Viterbo – Riceviamo e pubblichiamo – Interveniamo nuovamente per fare la fotografia del settore edile alla luce dei dati forniti dalla Cassa edile di Viterbo in occasione dell’approvazione di bilancio.
Anche quest’anno i lavoratori occupati arretrano e toccano il minimo storico, nella stessa percentuale di come viene comunicato in base nazionale.
La media azienda a Viterbo, si attesta sui 4 addetti per unita’ aziendale, e le ore anno/lavoratore e’ sceso a 794, segno questo di una ulteriore deframmentazione del settore nei rapporti di lavoro, in persistenza comunque di piu’ o meno fenomeni di elusione ed evasione.
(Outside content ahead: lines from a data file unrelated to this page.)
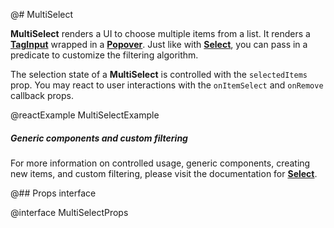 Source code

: @# MultiSelect

__MultiSelect__ renders a UI to choose multiple items from a list. It renders a
[__TagInput__](#core/components/tag-input) wrapped in a [__Popover__](#core/components/popover).
Just like with [__Select__](#select/select), you can pass in a predicate to customize the filtering algorithm.

The selection state of a __MultiSelect__ is controlled with the `selectedItems` prop.
You may react to user interactions with the `onItemSelect` and `onRemove` callback props.

@reactExample MultiSelectExample

<div class="@ns-callout @ns-intent-primary @ns-icon-info-sign">
    <h5 class="@ns-heading">Generic components and custom filtering</h5>
<div class="@ns-callout-body">

For more information on controlled usage, generic components, creating new items, and custom filtering,
please visit the documentation for [__Select__](#select/select).

</div>
</div>

@## Props interface

@interface MultiSelectProps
In Italia le stime che avrebbero visto il 2016 come l’anno della svolta, della ripresa economica, non hanno trovato fondamenta.
Nonostante i dati confortevoli sulla domanda interna e sulle condizioni favorevoli sul mercato del credito a sostegno degli inestimenti, il 2016 si e’ chiuso con un aumento del Pil del 0,8%, ancora non sufficiente per una crescita economica.
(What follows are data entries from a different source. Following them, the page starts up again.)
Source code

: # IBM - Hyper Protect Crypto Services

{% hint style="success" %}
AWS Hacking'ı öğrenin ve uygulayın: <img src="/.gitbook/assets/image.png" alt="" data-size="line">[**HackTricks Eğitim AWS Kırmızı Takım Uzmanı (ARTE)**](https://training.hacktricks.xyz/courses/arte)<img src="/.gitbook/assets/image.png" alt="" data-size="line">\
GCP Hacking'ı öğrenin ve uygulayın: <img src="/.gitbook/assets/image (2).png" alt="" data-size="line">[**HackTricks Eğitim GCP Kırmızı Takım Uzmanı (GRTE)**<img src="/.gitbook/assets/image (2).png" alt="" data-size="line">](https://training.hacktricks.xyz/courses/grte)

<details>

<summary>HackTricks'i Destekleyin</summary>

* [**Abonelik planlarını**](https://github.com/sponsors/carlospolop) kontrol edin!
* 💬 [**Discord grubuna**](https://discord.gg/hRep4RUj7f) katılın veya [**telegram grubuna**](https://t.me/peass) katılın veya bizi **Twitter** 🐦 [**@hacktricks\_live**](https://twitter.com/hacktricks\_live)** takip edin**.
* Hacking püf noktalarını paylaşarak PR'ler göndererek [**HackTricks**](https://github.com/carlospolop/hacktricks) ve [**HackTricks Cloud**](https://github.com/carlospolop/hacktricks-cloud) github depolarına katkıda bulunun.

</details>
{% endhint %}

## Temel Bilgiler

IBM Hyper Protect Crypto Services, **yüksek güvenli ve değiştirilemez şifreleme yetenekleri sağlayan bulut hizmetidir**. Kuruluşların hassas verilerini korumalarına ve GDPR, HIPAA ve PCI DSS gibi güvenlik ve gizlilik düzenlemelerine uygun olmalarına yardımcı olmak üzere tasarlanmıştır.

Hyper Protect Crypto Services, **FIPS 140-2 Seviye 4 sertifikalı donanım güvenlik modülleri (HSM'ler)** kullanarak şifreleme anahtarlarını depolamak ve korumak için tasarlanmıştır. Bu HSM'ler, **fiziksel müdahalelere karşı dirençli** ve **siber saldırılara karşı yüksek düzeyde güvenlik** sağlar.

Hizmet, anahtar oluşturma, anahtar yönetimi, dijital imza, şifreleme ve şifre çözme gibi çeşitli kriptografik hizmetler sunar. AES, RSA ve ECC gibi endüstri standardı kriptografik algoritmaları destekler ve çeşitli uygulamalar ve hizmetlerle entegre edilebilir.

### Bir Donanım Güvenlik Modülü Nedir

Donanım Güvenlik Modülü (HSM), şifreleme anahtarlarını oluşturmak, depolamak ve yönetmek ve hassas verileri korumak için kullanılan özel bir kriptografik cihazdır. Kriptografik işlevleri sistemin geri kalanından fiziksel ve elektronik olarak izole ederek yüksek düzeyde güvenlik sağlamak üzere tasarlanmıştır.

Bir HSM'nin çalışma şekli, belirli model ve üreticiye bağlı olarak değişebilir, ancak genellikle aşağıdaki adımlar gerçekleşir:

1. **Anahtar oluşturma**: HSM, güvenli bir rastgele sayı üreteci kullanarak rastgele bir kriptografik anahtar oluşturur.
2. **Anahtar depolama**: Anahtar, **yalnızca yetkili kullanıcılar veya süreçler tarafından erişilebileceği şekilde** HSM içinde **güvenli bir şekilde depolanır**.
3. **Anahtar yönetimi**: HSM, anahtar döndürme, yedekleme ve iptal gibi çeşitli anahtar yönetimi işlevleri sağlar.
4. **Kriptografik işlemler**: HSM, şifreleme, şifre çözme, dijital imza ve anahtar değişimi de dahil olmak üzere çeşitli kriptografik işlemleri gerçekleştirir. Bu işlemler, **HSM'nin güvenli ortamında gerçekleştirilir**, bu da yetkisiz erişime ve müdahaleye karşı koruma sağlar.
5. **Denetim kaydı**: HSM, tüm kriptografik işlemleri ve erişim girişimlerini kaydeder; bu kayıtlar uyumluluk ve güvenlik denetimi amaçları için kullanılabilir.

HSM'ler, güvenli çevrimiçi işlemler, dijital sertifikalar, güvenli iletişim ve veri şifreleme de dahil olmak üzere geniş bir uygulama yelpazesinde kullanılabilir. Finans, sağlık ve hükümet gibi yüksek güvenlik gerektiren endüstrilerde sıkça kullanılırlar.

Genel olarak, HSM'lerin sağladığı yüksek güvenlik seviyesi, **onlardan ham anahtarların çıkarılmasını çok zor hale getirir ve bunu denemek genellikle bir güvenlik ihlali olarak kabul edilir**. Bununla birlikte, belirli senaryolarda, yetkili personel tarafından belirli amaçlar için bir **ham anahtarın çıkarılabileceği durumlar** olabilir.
I segnali positivi ancora non investono a pieno il mercato delle costruzioni, che ancora risulta incerto e con un blocco sulla ripartenza.
I dati relativi alla produzione nelle costruzioni nel 2016 evidenziano ancora un lieve calo dello 0,2% nel confronto con il 2015.
Nel 2016 aumento i fallimenti ed e’ tornato ad aumentare il numero degli imprenditori che decidono di liquidare la propria attivita’, si registrano in italia ben 2 milioni e 900 mila fallimenti, l’11,1% in piu’ del 2015.
I dati relativi agli investimenti nelle costruzioni registrano un lieve aumento dello 0,3%, confermando in linea generale un allentamento della crisi seppur in modo disomogeneo.
Gli investimenti in nuova edilizai residenziale hanno subito un calo del 3,4% rispetto il 2015, mentre quelli in costruzioni non residenziali pubbliche hanno subito un aumento del 0,4%, nonostante i dati sui bandi di gara da parte della pubblica amministrazione siano tornati negativi.
Un fattore questo che continua a penalizzare le imprese ed i loro lavoratori, e’ le enormi difficolta’ ad accedere al credito a medio e lungo termine, tanto e’ che l’importo dei mutui erogati nel 2016, continua ad avere una contrazione del 4,3% e comunque dopo la forte contrazione del 74% rilevata nel periodo 2007/2015.
L’andamento altalenante dei livelli produttivi, riflette quindi anche sui livelli occupazionali.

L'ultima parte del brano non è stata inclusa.